I have just returned from the EAN in Oslo. A strange meeting of encore abstracts and talks; clearly 2nd tier for the MS community.
There were very few MSologists who attended. Why? They have all already attended either ECTRIMS and/or the AAN. All the MSologists I met at the EAN were either bused in to talk, to attend private MS meetings or to film CPD activities, but not to learn or be influenced as the abstract below suggests.
The EAN, however, is a meeting that Pharma, Big Pharma, has earmarked to get the message across to the general and other specialist neurologists that MS is an important disease, which they need to take seriously. That is (1) recognising the symptoms ASAP, (2) to diagnose the condition ASAP and (3) to refer the patient to a specialist MS unit ASAP (4) were they will be started on a high efficacy DMT ASAP.
Is this ASAP philosophy such a bad thing? No.
The whole premise underpinning our ‘Brain Health: Time Matters’ policy document is to try and activate the MS community to treat MS as a semi-emergency or an emergency. Why wait to be diagnosed, treated or treated with highly effective DMTs if time is brain (or spinal cord)?
The EAN, however, is dominated by MS marketing. I would estimate that 75% of the money spent on marketing at the EAN was MS-related without many MSologists in attendance. The scale and quality of the Pharma MS stands were impressive. Interesting or not? This is the Red Queen Effect in action.

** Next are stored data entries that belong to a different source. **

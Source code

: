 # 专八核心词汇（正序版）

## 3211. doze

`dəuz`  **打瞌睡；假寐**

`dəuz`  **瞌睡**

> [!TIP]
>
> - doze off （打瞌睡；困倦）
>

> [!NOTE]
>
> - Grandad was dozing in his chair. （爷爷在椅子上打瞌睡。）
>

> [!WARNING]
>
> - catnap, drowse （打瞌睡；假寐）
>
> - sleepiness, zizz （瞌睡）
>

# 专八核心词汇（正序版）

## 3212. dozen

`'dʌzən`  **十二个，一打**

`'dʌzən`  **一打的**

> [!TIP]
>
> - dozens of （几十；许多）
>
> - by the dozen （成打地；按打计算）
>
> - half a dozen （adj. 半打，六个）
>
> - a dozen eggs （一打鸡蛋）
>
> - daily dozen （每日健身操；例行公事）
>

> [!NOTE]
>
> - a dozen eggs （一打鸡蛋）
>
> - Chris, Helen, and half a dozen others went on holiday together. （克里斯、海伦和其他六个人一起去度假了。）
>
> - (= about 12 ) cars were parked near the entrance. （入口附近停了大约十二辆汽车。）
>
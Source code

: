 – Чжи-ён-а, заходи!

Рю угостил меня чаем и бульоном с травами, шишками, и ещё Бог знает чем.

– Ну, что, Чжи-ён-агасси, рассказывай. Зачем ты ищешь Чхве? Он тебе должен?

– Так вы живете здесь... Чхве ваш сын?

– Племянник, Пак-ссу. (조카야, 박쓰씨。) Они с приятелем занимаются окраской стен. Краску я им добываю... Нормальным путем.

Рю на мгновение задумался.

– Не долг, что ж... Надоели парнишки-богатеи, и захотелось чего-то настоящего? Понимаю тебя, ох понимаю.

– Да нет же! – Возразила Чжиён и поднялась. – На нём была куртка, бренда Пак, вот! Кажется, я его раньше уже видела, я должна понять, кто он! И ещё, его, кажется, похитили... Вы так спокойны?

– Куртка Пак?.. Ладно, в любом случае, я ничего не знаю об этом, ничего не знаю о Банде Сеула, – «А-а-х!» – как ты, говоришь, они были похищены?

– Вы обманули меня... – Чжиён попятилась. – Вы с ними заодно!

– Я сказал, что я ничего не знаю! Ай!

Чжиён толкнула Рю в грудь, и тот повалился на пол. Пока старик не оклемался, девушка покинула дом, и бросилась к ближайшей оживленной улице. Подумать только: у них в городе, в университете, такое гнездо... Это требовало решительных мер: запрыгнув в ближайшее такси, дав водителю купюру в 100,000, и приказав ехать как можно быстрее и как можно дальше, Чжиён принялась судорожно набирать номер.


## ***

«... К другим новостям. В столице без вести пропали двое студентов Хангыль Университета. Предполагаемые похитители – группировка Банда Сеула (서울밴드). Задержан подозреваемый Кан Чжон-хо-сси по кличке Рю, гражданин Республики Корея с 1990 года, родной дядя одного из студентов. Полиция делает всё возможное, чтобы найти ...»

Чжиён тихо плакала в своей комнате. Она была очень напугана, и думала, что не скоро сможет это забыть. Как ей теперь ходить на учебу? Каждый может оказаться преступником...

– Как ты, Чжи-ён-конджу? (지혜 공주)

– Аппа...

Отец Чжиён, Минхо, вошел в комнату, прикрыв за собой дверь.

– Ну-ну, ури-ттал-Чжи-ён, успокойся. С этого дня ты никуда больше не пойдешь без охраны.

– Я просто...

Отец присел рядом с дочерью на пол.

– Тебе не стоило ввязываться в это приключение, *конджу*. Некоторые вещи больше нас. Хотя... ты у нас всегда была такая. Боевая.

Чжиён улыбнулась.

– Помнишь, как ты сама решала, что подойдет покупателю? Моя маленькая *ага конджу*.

The Red Queen Effect is a term taken from the Red Queen’s race in Lewis Carroll’s Through the Looking-Glass. The Red Queen said, ‘It takes all the running you can do, to keep in the same place.’ The marketing departments of Big Pharma are simply feeding the Red Queen as they try to compete with each other; in reality, they are simply running on the spot with the downside of reputational damage to neurology, themselves and the industry as a whole. When MSers see and hear about the marketing extravaganza that comes with conferences it is no wonder they don’t respect Pharma and neurologists. This is one of the issues that feed social phenomena such as CCSVI and HSCT and divides society. It is simply another example of the haves and have-nots.
I would like to suggest to Big Pharma that it looks at itself in the mirror and rejects the Red Queen Effect and comes up with something more sustainable that will help us regain our self-respect and more importantly the respect of the community that we serve. Note the ‘Royal We’; by participating, I am part of this jamboree.
Despite my criticisms, I suspect nothing will happen. Turkeys’ are as likely to vote for Christmas as Turkey Farmers’ are to vote for cancelling Christmas.
Despite my overt cynicism, I believe that a leader, a true leader, will emerge and slay the Red Queen. And from the ashes, a Phoenix will arise that will change the way Pharma sees and interacts with the world.
For example, why doesn’t one brave Pharma company hire a stand and keep it empty? Empty, except for maybe a few white pinboards with the publications of the peer-reviewed papers that led to the licensing of their product(s). They could also have a board or box for post-it notes for suggestions to donate the money saved on not having an expensive stand to be donated to an MS charity, to support a specific research project or provide DMTs for people living with MS in resource-poor countries. However, doing this would put the marketing teams, designers, builders, booth bunnies, hospitality and logistics staff, etc. out of business. With the latter perspective maybe the Pharma gravy train should be embraced as being a net contributor to society and the economy in general and we should support the Red Queen instead; maybe even increasing the speed of her treadmill?
I maybe a grumpy old man, but I don’t like the underbelly of conferences and what they represent. Maybe it’s time to throw in the towel?
Saposnik et al. Does attendance at the ECTRIMS congress impact on therapeutic decisions in multiple sclerosis care? Mult Scler J Exp Transl Clin. 2019 Mar 18;5(1):2055217319835226.
Conferences traditionally play an important role in the ongoing medical education of healthcare professionals. We assessed the influence of attending the ECTRIMS congress on therapeutic decision-making in multiple sclerosis (MS) care. A non-interventional, cross-sectional study involving 96 neurologists was conducted. Treatment escalation when therapeutic goals were unmet and management errors related to tolerability and safety scenarios of MS therapies were tested using different case-scenarios. Attendance at ECTRIMS was associated with an increase likelihood of treatment escalation in the presence of clinical progression (cognitive decline) and radiological activity (OR 2.44; 95% CI 1.06-5.82) and lower number of management errors (OR 0.26; 95% CI 0.07-0.98). Attendance at ECTRIMS may facilitate therapeutic decisions and reduction in management errors in MS care.